(Try it): For the material below, return exactly the lines starting at the one holding "## Pong Game" and ending at the one holding "## Merge Game", counting both as part of the range.

[Opening Records shown section]

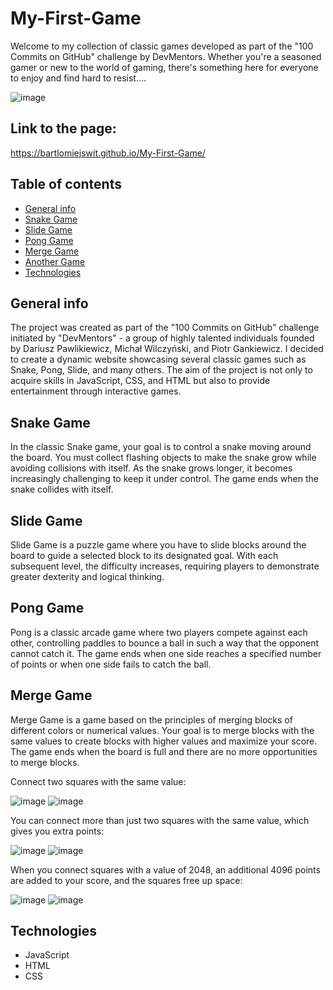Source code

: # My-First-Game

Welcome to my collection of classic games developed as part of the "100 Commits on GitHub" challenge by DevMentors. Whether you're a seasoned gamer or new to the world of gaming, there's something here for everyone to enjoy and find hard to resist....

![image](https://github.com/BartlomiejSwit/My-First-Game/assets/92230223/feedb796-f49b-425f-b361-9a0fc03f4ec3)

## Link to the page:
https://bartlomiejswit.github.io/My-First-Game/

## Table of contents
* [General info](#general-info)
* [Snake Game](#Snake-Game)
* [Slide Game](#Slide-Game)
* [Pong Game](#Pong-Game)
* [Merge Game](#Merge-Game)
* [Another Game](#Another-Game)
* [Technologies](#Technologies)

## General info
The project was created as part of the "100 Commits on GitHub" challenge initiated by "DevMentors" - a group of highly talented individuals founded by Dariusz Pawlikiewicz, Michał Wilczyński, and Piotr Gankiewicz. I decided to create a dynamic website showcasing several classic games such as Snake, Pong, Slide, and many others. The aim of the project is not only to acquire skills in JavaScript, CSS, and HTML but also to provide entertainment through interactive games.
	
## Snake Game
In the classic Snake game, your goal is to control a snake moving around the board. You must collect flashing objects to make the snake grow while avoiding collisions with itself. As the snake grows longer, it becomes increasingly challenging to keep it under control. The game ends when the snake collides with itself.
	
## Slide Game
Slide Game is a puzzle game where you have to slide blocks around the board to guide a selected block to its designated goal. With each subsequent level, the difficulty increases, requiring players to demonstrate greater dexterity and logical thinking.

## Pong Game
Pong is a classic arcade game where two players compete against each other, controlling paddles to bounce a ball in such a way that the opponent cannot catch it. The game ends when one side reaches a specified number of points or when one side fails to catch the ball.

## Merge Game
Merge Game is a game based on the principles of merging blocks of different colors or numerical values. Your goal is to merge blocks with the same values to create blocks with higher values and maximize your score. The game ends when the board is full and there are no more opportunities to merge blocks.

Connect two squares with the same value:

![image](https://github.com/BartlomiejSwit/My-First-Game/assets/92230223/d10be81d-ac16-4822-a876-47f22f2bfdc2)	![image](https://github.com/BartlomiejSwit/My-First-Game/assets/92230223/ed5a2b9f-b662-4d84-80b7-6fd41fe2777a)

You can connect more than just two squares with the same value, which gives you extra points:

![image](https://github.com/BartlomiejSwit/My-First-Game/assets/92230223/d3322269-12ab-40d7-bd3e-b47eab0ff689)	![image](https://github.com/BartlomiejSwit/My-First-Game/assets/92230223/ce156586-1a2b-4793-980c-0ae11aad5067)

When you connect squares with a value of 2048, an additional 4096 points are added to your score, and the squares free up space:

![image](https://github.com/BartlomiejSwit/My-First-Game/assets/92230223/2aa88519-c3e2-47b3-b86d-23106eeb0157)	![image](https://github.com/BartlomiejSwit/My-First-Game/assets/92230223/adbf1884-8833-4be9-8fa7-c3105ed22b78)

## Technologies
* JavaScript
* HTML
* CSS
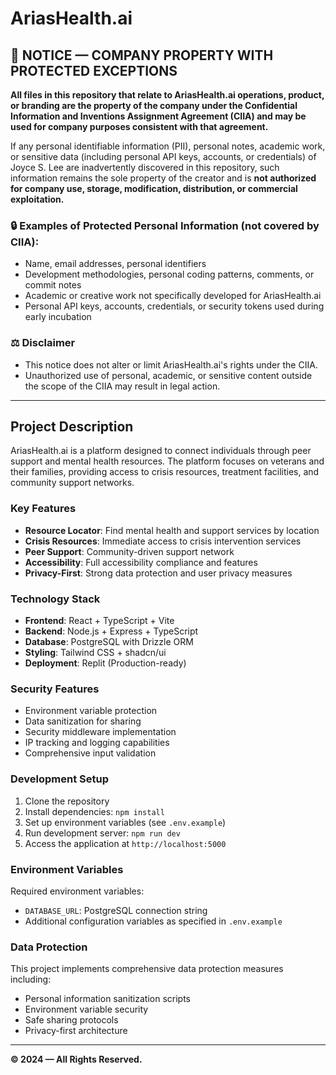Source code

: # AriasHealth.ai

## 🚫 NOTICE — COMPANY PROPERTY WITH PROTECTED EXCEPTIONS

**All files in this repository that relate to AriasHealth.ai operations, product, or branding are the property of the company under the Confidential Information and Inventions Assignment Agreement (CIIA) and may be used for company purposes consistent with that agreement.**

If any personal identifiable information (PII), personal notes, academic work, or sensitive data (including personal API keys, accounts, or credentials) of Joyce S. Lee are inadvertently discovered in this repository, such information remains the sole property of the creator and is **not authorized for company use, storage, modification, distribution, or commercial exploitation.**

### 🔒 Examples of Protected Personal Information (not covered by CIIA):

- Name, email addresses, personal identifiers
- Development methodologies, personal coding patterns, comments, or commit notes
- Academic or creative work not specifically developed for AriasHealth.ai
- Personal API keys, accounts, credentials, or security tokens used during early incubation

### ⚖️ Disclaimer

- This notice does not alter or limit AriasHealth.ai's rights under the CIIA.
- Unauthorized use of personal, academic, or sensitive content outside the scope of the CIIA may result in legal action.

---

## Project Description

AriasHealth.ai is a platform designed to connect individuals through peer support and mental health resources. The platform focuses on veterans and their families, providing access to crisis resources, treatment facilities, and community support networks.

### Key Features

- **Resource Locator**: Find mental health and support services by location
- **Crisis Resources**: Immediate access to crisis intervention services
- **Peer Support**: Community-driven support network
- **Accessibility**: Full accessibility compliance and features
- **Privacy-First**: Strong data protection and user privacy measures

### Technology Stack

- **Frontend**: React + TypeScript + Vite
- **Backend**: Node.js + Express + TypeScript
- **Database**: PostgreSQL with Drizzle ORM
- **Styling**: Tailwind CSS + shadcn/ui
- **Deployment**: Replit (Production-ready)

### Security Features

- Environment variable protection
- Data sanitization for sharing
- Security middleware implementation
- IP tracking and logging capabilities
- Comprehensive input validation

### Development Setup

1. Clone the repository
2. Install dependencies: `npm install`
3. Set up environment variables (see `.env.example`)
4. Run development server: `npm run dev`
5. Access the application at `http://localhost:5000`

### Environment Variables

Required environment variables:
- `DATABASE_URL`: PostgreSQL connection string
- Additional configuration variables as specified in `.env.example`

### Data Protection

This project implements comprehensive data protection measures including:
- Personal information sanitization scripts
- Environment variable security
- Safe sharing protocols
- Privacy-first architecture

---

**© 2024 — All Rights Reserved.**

[Closing Records shown section]

(Output for this exercise):
## Pong Game
Pong is a classic arcade game where two players compete against each other, controlling paddles to bounce a ball in such a way that the opponent cannot catch it. The game ends when one side reaches a specified number of points or when one side fails to catch the ball.

## Merge Game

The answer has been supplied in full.